Salat ve Selam Âlemlere Rahmet, İnsanlığa Hidayet Olarak Gönderilen Vahyin Elçisi, Nübüvvet Kandilinin Son Işığı, İslam Ümmetinin Lideri, Mücahidlerin Kumandanı, Başkomutan Rasullullah (sav)’e, Kıymetli Ev Halkına, Güzide Ashabına, Onları Takip Eden Tabiilerine, Ardından Geçmişte Yaşamış, Bugün Yaşayan Kıyamete Kadar Yaşayacak Olan Tüm Mü’min ve Mü’mine’lerin üzerine olsun İnşaAllah.
Bugün İslam ümmetinin başına gelen zillet apaçık ortadadır. Ümmet bir beden halinde düşünüldüğünde her organı yaralanmış, azaları kesilmiş ve ölüme terk edilmiş durumdadır. Zayıflık ve bitkinlikleri sebebiyle düşmanları üzerine üşüşmüş her biri bir parça koparmaktadır. Dinleri bozulmuş, dünleri unutturulmuş, yarınlarından umutsuz her biri acı içerisinde kıvranmaktadır.
Coğrafyaları darmadağınık. Kıymet ve ağırlığı kalmamış. Dün kafirler, Müslümanları gördüğünde titrerken bugün Allah onların korkusunu kalplerinden çıkarmış.
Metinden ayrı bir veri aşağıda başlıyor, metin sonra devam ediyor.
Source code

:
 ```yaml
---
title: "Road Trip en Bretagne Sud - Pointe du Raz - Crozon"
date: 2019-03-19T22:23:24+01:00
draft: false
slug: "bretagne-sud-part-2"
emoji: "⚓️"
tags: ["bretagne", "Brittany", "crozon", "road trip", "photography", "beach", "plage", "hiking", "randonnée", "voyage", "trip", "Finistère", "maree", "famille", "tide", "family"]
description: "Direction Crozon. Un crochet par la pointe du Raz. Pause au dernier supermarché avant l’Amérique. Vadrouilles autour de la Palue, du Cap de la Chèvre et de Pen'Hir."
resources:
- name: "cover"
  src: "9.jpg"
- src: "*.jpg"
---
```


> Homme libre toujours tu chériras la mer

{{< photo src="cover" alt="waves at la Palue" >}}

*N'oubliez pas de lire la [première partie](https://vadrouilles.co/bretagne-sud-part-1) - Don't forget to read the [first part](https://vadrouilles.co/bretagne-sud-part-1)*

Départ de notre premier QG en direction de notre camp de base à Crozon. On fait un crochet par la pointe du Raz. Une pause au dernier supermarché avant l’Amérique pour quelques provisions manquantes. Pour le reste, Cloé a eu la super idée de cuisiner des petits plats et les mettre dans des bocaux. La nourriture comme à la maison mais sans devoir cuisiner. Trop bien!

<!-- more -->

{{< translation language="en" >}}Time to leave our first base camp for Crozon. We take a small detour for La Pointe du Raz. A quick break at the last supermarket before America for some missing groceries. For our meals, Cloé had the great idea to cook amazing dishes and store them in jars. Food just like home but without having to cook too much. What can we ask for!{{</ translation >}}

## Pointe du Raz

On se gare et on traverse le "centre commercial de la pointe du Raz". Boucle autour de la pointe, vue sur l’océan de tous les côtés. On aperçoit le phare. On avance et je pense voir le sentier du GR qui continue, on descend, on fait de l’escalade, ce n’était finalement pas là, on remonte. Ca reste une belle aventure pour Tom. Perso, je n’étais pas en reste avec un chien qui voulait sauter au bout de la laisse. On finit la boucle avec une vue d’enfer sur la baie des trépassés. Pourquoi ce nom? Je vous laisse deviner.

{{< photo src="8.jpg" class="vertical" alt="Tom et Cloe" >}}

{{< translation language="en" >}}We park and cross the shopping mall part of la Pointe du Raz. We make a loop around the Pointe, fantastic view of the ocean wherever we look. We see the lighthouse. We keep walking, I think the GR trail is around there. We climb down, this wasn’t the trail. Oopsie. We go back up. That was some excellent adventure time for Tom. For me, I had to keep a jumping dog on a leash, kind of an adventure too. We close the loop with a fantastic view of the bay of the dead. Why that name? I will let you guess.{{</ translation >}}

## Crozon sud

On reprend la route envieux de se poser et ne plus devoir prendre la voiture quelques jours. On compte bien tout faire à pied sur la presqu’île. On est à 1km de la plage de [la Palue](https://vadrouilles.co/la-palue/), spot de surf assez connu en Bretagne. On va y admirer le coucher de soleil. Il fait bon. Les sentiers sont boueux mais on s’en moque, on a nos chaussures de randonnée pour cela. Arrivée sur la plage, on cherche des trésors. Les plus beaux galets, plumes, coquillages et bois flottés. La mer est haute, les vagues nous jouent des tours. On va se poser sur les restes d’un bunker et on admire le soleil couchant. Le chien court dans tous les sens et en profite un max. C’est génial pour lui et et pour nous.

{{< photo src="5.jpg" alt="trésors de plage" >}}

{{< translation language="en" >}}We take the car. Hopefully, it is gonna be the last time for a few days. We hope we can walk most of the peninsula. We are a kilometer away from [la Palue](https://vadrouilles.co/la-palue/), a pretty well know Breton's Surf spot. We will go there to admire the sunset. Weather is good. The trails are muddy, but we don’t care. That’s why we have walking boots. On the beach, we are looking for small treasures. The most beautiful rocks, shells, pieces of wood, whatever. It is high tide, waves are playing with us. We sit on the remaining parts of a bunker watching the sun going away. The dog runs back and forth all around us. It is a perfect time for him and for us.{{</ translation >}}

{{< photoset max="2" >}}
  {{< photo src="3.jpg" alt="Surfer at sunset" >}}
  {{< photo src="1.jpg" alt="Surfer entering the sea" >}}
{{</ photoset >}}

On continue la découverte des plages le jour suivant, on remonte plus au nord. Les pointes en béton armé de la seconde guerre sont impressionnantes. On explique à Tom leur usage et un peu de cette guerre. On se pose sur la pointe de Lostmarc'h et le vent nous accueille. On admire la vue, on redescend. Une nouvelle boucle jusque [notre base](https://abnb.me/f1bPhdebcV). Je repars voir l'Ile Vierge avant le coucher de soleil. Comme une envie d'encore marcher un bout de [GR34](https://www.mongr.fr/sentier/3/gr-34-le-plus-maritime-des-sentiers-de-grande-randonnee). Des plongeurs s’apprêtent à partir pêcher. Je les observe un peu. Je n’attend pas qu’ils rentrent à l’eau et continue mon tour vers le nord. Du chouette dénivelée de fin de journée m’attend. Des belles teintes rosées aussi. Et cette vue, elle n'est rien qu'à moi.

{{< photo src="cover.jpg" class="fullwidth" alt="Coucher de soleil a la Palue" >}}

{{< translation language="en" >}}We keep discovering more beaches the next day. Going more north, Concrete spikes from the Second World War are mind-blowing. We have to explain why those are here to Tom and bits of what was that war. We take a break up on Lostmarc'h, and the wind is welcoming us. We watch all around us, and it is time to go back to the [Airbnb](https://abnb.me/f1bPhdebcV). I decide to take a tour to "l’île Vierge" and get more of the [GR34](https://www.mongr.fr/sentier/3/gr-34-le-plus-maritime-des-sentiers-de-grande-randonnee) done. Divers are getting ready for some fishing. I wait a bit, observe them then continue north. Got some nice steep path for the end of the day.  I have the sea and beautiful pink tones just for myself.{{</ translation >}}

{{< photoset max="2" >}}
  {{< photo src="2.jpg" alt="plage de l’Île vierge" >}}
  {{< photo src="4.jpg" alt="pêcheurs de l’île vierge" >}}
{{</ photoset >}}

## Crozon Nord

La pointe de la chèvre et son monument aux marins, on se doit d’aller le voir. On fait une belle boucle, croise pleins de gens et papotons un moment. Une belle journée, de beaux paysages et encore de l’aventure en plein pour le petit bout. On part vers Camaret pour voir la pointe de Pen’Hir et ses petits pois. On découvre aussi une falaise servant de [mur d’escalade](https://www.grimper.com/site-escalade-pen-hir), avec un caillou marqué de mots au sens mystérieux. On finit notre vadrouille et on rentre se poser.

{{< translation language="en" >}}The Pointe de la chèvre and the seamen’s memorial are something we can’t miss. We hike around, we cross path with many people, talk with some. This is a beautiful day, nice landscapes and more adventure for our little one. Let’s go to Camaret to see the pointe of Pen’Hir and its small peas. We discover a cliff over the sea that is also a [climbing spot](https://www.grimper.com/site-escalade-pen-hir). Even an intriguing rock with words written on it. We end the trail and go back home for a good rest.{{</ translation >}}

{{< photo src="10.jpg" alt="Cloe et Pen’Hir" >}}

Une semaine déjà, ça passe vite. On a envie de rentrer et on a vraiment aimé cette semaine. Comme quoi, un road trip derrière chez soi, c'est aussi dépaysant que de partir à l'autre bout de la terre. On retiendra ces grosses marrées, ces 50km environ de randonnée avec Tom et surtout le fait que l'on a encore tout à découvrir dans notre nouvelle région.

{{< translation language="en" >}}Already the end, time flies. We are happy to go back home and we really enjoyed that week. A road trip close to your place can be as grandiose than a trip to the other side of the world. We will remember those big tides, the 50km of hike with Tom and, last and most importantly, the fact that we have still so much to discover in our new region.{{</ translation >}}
Al-i İmran 160:“ Allah size yardım ederse, artık size üstün gelecek hiç kimse yoktur. Eğer sizi bırakıverirse, ondan sonra size kim yardım eder?”
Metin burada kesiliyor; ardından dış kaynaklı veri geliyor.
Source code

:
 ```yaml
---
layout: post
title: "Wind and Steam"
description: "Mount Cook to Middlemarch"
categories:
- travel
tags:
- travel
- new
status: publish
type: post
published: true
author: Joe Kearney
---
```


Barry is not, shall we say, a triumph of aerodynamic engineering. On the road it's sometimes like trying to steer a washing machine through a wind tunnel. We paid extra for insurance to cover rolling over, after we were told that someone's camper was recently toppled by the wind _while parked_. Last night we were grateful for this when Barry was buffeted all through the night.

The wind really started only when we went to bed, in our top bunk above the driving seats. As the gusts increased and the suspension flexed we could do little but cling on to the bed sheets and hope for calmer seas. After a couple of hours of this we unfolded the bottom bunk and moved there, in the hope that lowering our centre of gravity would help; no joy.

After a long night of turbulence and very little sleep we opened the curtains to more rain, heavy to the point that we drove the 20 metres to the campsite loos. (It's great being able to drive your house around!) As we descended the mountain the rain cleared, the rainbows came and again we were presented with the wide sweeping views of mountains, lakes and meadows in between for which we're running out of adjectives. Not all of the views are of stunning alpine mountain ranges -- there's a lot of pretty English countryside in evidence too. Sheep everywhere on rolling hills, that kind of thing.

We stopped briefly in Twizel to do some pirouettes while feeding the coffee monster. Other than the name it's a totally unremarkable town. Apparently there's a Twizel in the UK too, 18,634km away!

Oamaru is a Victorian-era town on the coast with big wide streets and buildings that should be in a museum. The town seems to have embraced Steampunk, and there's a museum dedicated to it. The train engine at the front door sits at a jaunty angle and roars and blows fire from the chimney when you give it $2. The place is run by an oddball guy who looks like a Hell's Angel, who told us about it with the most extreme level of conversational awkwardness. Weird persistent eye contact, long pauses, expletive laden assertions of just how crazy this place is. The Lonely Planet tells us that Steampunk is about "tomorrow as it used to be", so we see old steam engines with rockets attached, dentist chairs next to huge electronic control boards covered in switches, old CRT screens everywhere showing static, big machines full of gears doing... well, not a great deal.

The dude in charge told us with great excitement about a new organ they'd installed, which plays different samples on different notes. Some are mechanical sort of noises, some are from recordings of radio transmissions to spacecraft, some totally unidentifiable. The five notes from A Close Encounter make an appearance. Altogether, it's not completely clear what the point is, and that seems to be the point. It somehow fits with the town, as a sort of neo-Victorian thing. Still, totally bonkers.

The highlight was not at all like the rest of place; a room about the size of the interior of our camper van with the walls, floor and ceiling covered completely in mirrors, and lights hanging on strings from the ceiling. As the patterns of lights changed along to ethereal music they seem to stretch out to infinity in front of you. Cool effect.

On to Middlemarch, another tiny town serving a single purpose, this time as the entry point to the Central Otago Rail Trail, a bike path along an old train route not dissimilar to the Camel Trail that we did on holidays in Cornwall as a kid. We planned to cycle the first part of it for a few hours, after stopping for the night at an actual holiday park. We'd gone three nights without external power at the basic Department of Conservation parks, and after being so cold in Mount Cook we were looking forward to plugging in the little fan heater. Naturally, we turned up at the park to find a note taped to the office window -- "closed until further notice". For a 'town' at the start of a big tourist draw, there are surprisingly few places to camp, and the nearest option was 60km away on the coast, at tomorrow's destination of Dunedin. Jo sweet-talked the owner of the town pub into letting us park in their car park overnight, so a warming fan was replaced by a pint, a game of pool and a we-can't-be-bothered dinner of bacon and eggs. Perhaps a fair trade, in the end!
Allah’ın kaderinin mutlak etkinliği ile bu kaderin insanların; davranış, eylem ve işlerinin sonucunun gerçekleşmesi arasında şaşmaz bir denge vardır. Yüce Allah’ın kanunu sonuçların sebeplerden sonra gelmesini öngörmektedir. Ancak sonuçları doğuran bizzat sebeplerin kendisi değildir. Müessir etken Allah’tır. Ve yüce Allah, kaderi ve iradesi uyarınca sonuçları sebeplerden sonraya bırakmıştır. Bu yüzden insandan, görevini yerine getirmesini, çaba sarf etmesini, gereken neyse onu yapmasını istemektedir. Sonra da bunların miktarına uygun sonucu meydana getirmektedir.
O halde Allah Subhanehu ve Teala’nın yardımından önce nefislerimize dönmemiz ve onda bulunanları değiştirmemiz, Allah Subhanehu ve Teala’nın gazabına sebep olacak şeylerden uzaklaşıp O’nun razı olacaklarına sarılmamız gereklidir.
Ra’d 11: “Bir toplum kendi nefislerinde bulunanı değiştirmedikçe Allah o toplumu değiştirmez.”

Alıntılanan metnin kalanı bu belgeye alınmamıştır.